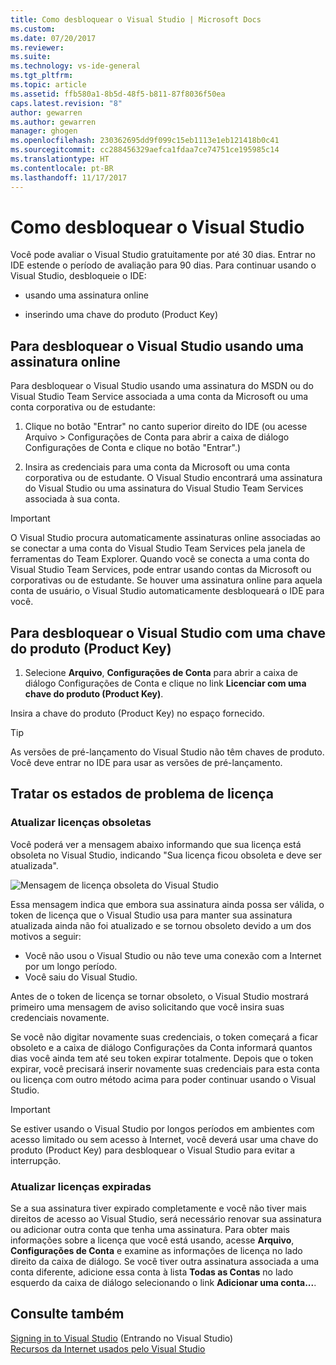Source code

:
 ```yaml
---
title: Como desbloquear o Visual Studio | Microsoft Docs
ms.custom: 
ms.date: 07/20/2017
ms.reviewer: 
ms.suite: 
ms.technology: vs-ide-general
ms.tgt_pltfrm: 
ms.topic: article
ms.assetid: ffb580a1-8b5d-48f5-b811-87f8036f50ea
caps.latest.revision: "8"
author: gewarren
ms.author: gewarren
manager: ghogen
ms.openlocfilehash: 230362695dd9f099c15eb1113e1eb121418b0c41
ms.sourcegitcommit: cc288456329aefca1fdaa7ce74751ce195985c14
ms.translationtype: HT
ms.contentlocale: pt-BR
ms.lasthandoff: 11/17/2017
---
```

# <a name="how-to-unlock-visual-studio"></a>Como desbloquear o Visual Studio

Você pode avaliar o Visual Studio gratuitamente por até 30 dias. Entrar no IDE estende o período de avaliação para 90 dias. Para continuar usando o Visual Studio, desbloqueie o IDE:

- usando uma assinatura online

- inserindo uma chave do produto (Product Key)

## <a name="to-unlock-visual-studio-using-an-online-subscription"></a>Para desbloquear o Visual Studio usando uma assinatura online

Para desbloquear o Visual Studio usando uma assinatura do MSDN ou do Visual Studio Team Service associada a uma conta da Microsoft ou uma conta corporativa ou de estudante:

1. Clique no botão "Entrar" no canto superior direito do IDE (ou acesse Arquivo > Configurações de Conta para abrir a caixa de diálogo Configurações de Conta e clique no botão "Entrar".)

1. Insira as credenciais para uma conta da Microsoft ou uma conta corporativa ou de estudante. O Visual Studio encontrará uma assinatura do Visual Studio ou uma assinatura do Visual Studio Team Services associada à sua conta.

> [!IMPORTANT]
> O Visual Studio procura automaticamente assinaturas online associadas ao se conectar a uma conta do Visual Studio Team Services pela janela de ferramentas do Team Explorer. Quando você se conecta a uma conta do Visual Studio Team Services, pode entrar usando contas da Microsoft ou corporativas ou de estudante. Se houver uma assinatura online para aquela conta de usuário, o Visual Studio automaticamente desbloqueará o IDE para você.

## <a name="to-unlock-visual-studio-with-a-product-key"></a>Para desbloquear o Visual Studio com uma chave do produto (Product Key)

1. Selecione **Arquivo**, **Configurações de Conta** para abrir a caixa de diálogo Configurações de Conta e clique no link **Licenciar com uma chave do produto (Product Key)**.

Insira a chave do produto (Product Key) no espaço fornecido.

> [!TIP]
> As versões de pré-lançamento do Visual Studio não têm chaves de produto. Você deve entrar no IDE para usar as versões de pré-lançamento.

## <a name="address-license-problem-states"></a>Tratar os estados de problema de licença

### <a name="update-stale-licenses"></a>Atualizar licenças obsoletas

 Você poderá ver a mensagem abaixo informando que sua licença está obsoleta no Visual Studio, indicando "Sua licença ficou obsoleta e deve ser atualizada".

 ![Mensagem de licença obsoleta do Visual Studio](../ide/media/vs2017_stale-license.png)

 Essa mensagem indica que embora sua assinatura ainda possa ser válida, o token de licença que o Visual Studio usa para manter sua assinatura atualizada ainda não foi atualizado e se tornou obsoleto devido a um dos motivos a seguir:

- Você não usou o Visual Studio ou não teve uma conexão com a Internet por um longo período.
- Você saiu do Visual Studio.

Antes de o token de licença se tornar obsoleto, o Visual Studio mostrará primeiro uma mensagem de aviso solicitando que você insira suas credenciais novamente.

Se você não digitar novamente suas credenciais, o token começará a ficar obsoleto e a caixa de diálogo Configurações da Conta informará quantos dias você ainda tem até seu token expirar totalmente. Depois que o token expirar, você precisará inserir novamente suas credenciais para esta conta ou licença com outro método acima para poder continuar usando o Visual Studio.

> [!Important]
> Se estiver usando o Visual Studio por longos períodos em ambientes com acesso limitado ou sem acesso à Internet, você deverá usar uma chave do produto (Product Key) para desbloquear o Visual Studio para evitar a interrupção.

### <a name="update-expired-licenses"></a>Atualizar licenças expiradas

 Se a sua assinatura tiver expirado completamente e você não tiver mais direitos de acesso ao Visual Studio, será necessário renovar sua assinatura ou adicionar outra conta que tenha uma assinatura. Para obter mais informações sobre a licença que você está usando, acesse **Arquivo**, **Configurações de Conta** e examine as informações de licença no lado direito da caixa de diálogo. Se você tiver outra assinatura associada a uma conta diferente, adicione essa conta à lista **Todas as Contas** no lado esquerdo da caixa de diálogo selecionando o link **Adicionar uma conta...**.

## <a name="see-also"></a>Consulte também

[Signing in to Visual Studio](../ide/signing-in-to-visual-studio.md) (Entrando no Visual Studio)  
[Recursos da Internet usados pelo Visual Studio](../ide/connected-environment.md)
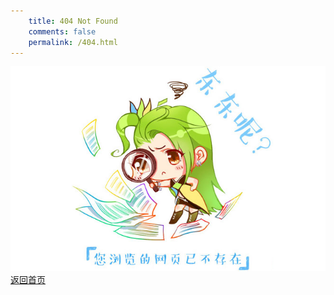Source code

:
 ```yaml
---
    title: 404 Not Found
    comments: false
    permalink: /404.html
---
```

<!DOCTYPE html>
<html>
<head>
    <meta http-equiv="Content-Type" content="text/html; charset=utf-8" />
	<meta http-equiv="X-UA-Compatible" content="IE=edge,chrome=1" />
    <title>该页面不存在-404.life</title>
    <link rel="shortcut icon" href="favicon.ico">
	<link href="./404/css/404life.main.css" rel="stylesheet" media="all" />
</head>
<body>
<div class="error wp960 auto">
    <div class="img" >
        <img src="./404/images/error_1.jpg"/>
    </div> 
    <div><a class="back" href="https://yuein.net">返回首页</a></div> 
</div>
</body>
</html>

> [ACTION ITEM]:
Scan the lines above for the word "dias", then copy each line that has it.

> [ANSWER BOX]:
Você pode avaliar o Visual Studio gratuitamente por até 30 dias. Entrar no IDE estende o período de avaliação para 90 dias. Para continuar usando o Visual Studio, desbloqueie o IDE:
Se você não digitar novamente suas credenciais, o token começará a ficar obsoleto e a caixa de diálogo Configurações da Conta informará quantos dias você ainda tem até seu token expirar totalmente. Depois que o token expirar, você precisará inserir novamente suas credenciais para esta conta ou licença com outro método acima para poder continuar usando o Visual Studio.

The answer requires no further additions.